From: | Penta cpenta@*****.com |
---|---|
Subject: | On Cybereyes |
Date: | Mon, 13 Sep 1999 21:08:34 -0700 |
> In article <37DBFAEC.11CF3A06@*****.com>, Penta <cpenta@*****.com>
> writes
> >On a lark, I brought up (and described as best I could) Shadowrun's
> >cybereyes. After I finished, he asked (Nothing here's verbatim. Been
> >over a month, and I just thought of it.): 'Now, besides essence, are
> >there any penalties to those? Such as, say, psychosis?' OK....one thing
> >he brought up that struck me: As great as stuff like cybereyes
> >sounds....*Anybody* who gets something like that, especially if they
> >were born blind, would likely go incurably and permenantly insane. No,
> >more than likely...certainly. The difference is too VAST.
>
> I don't buy it. By that token I should be mad (or even more insane than I
> am) from the jarring changes in vision I get from no correction (anything
> further away than arm's length and the world is a smeary blur), contacts (I
> can see!) and glasses (a startling amount of distortion around the edges of
> my vision).
The difference there isn't much. You're getting a "feed" into your eyes. It's
different going from NO sight at all (or maybe just light), to normal
sight...You're suddenly getting MILLIONS of new sensations, new images. Two
words: Information overload. On a MASSIVE scale.
> >Past a certain
> >age (like, 1 year old), you become wired to handle a certain situation,
> >like blindness. Psychologically, emotionally, and in a lot of cases,
> >physically. You would suddenly recieve a STREAM of new information, that
> >your mind and your body would be UNABLE, as adaptable as the human being
> >is, to adapt to. You'd get the info, but it'd be mishmash you couldn't
> >interpret or corroborate with anything else you're getting. Permenantly.

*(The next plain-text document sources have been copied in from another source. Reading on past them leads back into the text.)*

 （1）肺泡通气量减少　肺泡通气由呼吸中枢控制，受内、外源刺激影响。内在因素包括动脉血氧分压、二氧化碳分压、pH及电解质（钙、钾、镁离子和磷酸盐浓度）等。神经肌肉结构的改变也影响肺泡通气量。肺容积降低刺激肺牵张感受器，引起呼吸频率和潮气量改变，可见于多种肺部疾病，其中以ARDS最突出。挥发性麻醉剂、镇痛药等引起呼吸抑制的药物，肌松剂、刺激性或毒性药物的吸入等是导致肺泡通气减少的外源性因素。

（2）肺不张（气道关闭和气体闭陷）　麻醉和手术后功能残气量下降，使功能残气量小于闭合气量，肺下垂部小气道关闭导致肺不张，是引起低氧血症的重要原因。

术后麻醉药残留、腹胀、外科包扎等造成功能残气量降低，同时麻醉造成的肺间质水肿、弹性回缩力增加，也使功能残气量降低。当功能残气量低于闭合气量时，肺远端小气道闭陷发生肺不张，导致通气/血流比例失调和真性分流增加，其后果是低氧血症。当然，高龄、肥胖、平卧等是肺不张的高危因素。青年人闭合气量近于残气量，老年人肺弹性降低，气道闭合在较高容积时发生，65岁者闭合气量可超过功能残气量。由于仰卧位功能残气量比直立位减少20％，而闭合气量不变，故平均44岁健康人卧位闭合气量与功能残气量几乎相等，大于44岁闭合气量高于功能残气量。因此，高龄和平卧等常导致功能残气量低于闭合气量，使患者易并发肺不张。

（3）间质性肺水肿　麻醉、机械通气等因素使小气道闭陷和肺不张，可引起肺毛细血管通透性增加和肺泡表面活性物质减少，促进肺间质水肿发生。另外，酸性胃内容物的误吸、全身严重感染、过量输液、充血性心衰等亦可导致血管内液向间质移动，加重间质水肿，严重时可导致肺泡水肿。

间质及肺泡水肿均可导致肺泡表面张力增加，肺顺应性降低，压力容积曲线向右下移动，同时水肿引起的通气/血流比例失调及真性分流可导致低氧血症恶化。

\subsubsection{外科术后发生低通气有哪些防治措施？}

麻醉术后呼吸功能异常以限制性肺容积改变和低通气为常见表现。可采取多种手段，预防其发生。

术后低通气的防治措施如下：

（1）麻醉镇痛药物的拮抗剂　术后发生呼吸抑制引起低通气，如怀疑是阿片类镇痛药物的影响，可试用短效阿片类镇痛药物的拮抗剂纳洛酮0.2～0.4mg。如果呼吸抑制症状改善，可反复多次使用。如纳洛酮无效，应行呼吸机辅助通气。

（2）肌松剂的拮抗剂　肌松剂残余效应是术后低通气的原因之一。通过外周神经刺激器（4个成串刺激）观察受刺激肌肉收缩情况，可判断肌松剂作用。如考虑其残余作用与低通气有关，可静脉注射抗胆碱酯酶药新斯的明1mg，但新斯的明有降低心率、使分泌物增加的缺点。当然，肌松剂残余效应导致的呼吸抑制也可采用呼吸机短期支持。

> >CONSTANTLY. 24/7. You'd go nuts.
>
> This is probably why you're - to all intents and purposes - blind for a week
> after getting cybereyes. Your brain has to adapt to the new-style visual
> input. Once you do, though, you're okay.
Maybe. I'd still think that, psychologically, there'd still be a HUGE impact.
It'd take MORE than a week. Maybe a week to get the PHYSICAL end of it in shape.
It'd take LONGER, a LOT longer, to get the psychological end in shape if you
didn't have sight before (or had bad sight).